Texarkana College celebrated Black History Month Wednesday with an event-filled program which included dancing, drumming and inspirational stories.
Performances were given by the Spring Lake Park Precious Gems-Pearls and The Scholars Drumline.
Derrick McGary, the event's featured speaker, told the story of Vertus Hardeman, a man, despite his challenges, always kept love in his heart for his fellow man. He was a victim of a U.S. government human radiation experiment at the age of 5 that left him with a painful skull deformity that forced him to cover his head for 80 years. Born in Lyles Station, Ind., he never borrowed money and invested his savings in real estate. He died in 2007 at age 85 and gave $8 million to his church and educational scholarship funds.
McGary, who is on the Texarkana College Board of Trustees, was the youngest member elected to the Texarkana, Texas, City Council. He said that although Hardeman never went to college, he believed education was the great equalizer. McGary added that one of the man's favorite sayings was "If I am angry, my prayers won't be answered because my heart's not right."
"Vertus never attended college, he graduated high school with honors, but he never went on to college, but he knew that education opened up new experience, the opportunity for one to expand the level of curiosity and it would help all of us learn more about one another and see each other in the eyes that God intended us to be seen," McGary said. "If he could do this, despite what happened to him, and go on and live a life of honor, a life of dignity, as well as leave a legacy of love, leave a legacy of community, then all of us today should see that legacy as one that's worth building on and work toward building the legacy that Mr. Hardeman lived."

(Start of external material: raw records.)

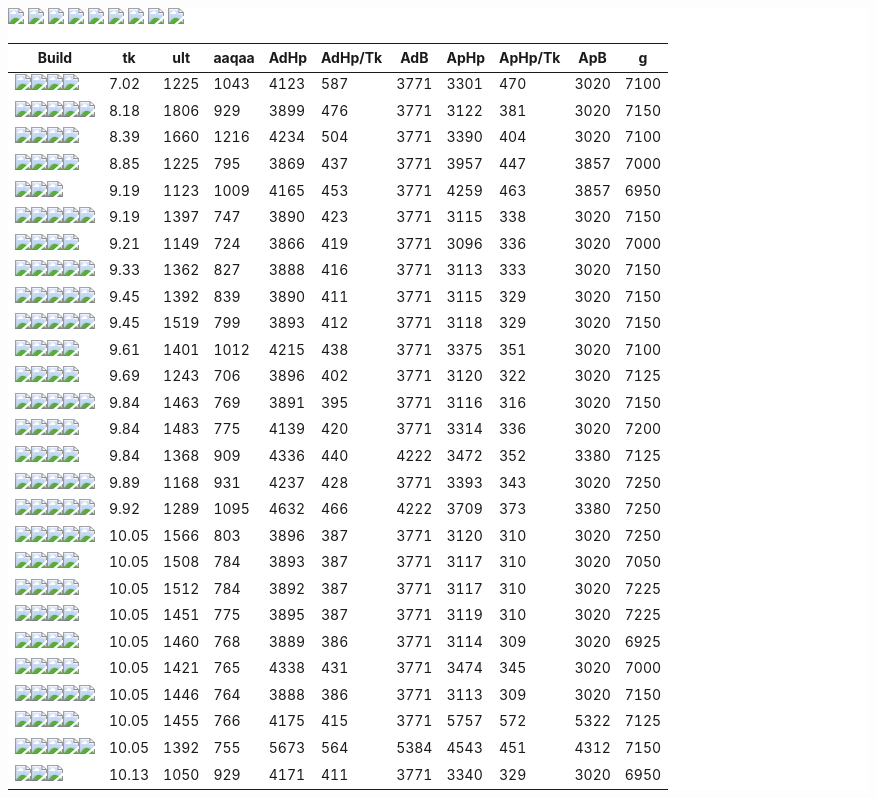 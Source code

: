 
![](/Styles/Precision/PressTheAttack/PressTheAttack.png)
![](/Styles/Precision/Overheal.png)
![](/Styles/Precision/LegendBloodline/LegendBloodline.png)
![](/Styles/Precision/CutDown/CutDown.png)
![](/Styles/Sorcery/AbsoluteFocus/AbsoluteFocus.png)
![](/Styles/Sorcery/GatheringStorm/GatheringStorm.png)
![](/StatMods/StatModsAdaptiveForceIcon.png)
![](/StatMods/StatModsAdaptiveForceIcon.png)
![](/StatMods/StatModsArmorIcon.png)





 Build |tk|ult|aaqaa|AdHp|AdHp/Tk|AdB|ApHp|ApHp/Tk|ApB|g
-|-|-|-|-|-|-|-|-|-|-
![](/item/6672.png)![](/item/3153.png)![](/item/1055.png)![](/item/1036.png)|7.02|1225|1043|4123|587|3771|3301|470|3020|7100
![](/item/6672.png)![](/item/3036.png)![](/item/1055.png)![](/item/1036.png)![](/item/1036.png)|8.18|1806|929|3899|476|3771|3122|381|3020|7150
![](/item/3153.png)![](/item/3036.png)![](/item/1055.png)![](/item/1036.png)|8.39|1660|1216|4234|504|3771|3390|404|3020|7100
![](/item/6672.png)![](/item/3091.png)![](/item/1055.png)![](/item/1036.png)|8.85|1225|795|3869|437|3771|3957|447|3857|7000
![](/item/3153.png)![](/item/3091.png)![](/item/1055.png)|9.19|1123|1009|4165|453|3771|4259|463|3857|6950
![](/item/6672.png)![](/item/3006.png)![](/item/1055.png)![](/item/1038.png)![](/item/1038.png)|9.19|1397|747|3890|423|3771|3115|338|3020|7150
![](/item/6672.png)![](/item/3115.png)![](/item/1055.png)![](/item/1036.png)|9.21|1149|724|3866|419|3771|3096|336|3020|7000
![](/item/6672.png)![](/item/3087.png)![](/item/1055.png)![](/item/1036.png)![](/item/1036.png)|9.33|1362|827|3888|416|3771|3113|333|3020|7150
![](/item/6672.png)![](/item/3095.png)![](/item/1055.png)![](/item/1036.png)![](/item/1036.png)|9.45|1392|839|3890|411|3771|3115|329|3020|7150
![](/item/6672.png)![](/item/6676.png)![](/item/1055.png)![](/item/1036.png)![](/item/1036.png)|9.45|1519|799|3893|412|3771|3118|329|3020|7150
![](/item/3153.png)![](/item/6676.png)![](/item/1055.png)![](/item/1036.png)|9.61|1401|1012|4215|438|3771|3375|351|3020|7100
![](/item/6672.png)![](/item/3046.png)![](/item/1055.png)![](/item/1037.png)|9.69|1243|706|3896|402|3771|3120|322|3020|7125
![](/item/6672.png)![](/item/6696.png)![](/item/1055.png)![](/item/1036.png)![](/item/1036.png)|9.84|1463|769|3891|395|3771|3116|316|3020|7150
![](/item/6672.png)![](/item/3074.png)![](/item/1055.png)![](/item/1036.png)|9.84|1483|775|4139|420|3771|3314|336|3020|7200
![](/item/6672.png)![](/item/6609.png)![](/item/1055.png)![](/item/1037.png)|9.84|1368|909|4336|440|4222|3472|352|3380|7125
![](/item/3153.png)![](/item/3046.png)![](/item/1055.png)![](/item/1036.png)![](/item/1036.png)|9.89|1168|931|4237|428|3771|3393|343|3020|7250
![](/item/3153.png)![](/item/6609.png)![](/item/1055.png)![](/item/1036.png)![](/item/1036.png)|9.92|1289|1095|4632|466|4222|3709|373|3380|7250
![](/item/6672.png)![](/item/3142.png)![](/item/1055.png)![](/item/1036.png)![](/item/1036.png)|10.05|1566|803|3896|387|3771|3120|310|3020|7250
![](/item/6672.png)![](/item/3179.png)![](/item/1055.png)![](/item/1038.png)|10.05|1508|784|3893|387|3771|3117|310|3020|7050
![](/item/6672.png)![](/item/3004.png)![](/item/1055.png)![](/item/1037.png)|10.05|1512|784|3892|387|3771|3117|310|3020|7225
![](/item/6672.png)![](/item/3508.png)![](/item/1055.png)![](/item/1037.png)|10.05|1451|775|3895|387|3771|3119|310|3020|7225
![](/item/6672.png)![](/item/6695.png)![](/item/1055.png)![](/item/1037.png)|10.05|1460|768|3889|386|3771|3114|309|3020|6925
![](/item/6672.png)![](/item/3072.png)![](/item/1055.png)![](/item/1036.png)|10.05|1421|765|4338|431|3771|3474|345|3020|7000
![](/item/6672.png)![](/item/6693.png)![](/item/1055.png)![](/item/1036.png)![](/item/1036.png)|10.05|1446|764|3888|386|3771|3113|309|3020|7150
![](/item/6672.png)![](/item/3156.png)![](/item/1055.png)![](/item/1037.png)|10.05|1455|766|4175|415|3771|5757|572|5322|7125
![](/item/6672.png)![](/item/6673.png)![](/item/1055.png)![](/item/1036.png)![](/item/1036.png)|10.05|1392|755|5673|564|5384|4543|451|4312|7150
![](/item/3153.png)![](/item/3115.png)![](/item/1055.png)|10.13|1050|929|4171|411|3771|3340|329|3020|6950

Special guest was Dr. Joycelyn Elders, former U.S. Surgeon General. She was the first African American and the second woman to head the U.S. Public Health Service and the first person in the state of Arkansas to become board certified in pediatric endocrinology. She was inducted into the Arkansas Black Hall of Fame in 1995 and the Arkansas Women's Hall of Fame in 2016.
She was recognized and received a gift from her sorority, Delta Sigma Theta Inc.
TC President Dr. Jason Smith announced a scholarship fund would be created in honor of Robert A. Jones, who serves as the college's dean of students. Jones is a professor of mathematics and serves as the president of the Greater Texarkana Branch of the NAACP. He serves as the sponsor and adviser for TC's Black Student Association and has received numerous awards, including the college's Endowed Chair for Teaching Excellence, Volunteer of the Year for the city of Texarkana the Wilbur Smith Award for working with area youths.
"He is one of the greatest mentors this community has ever known and encourages students to reach their highest potential," Smith said.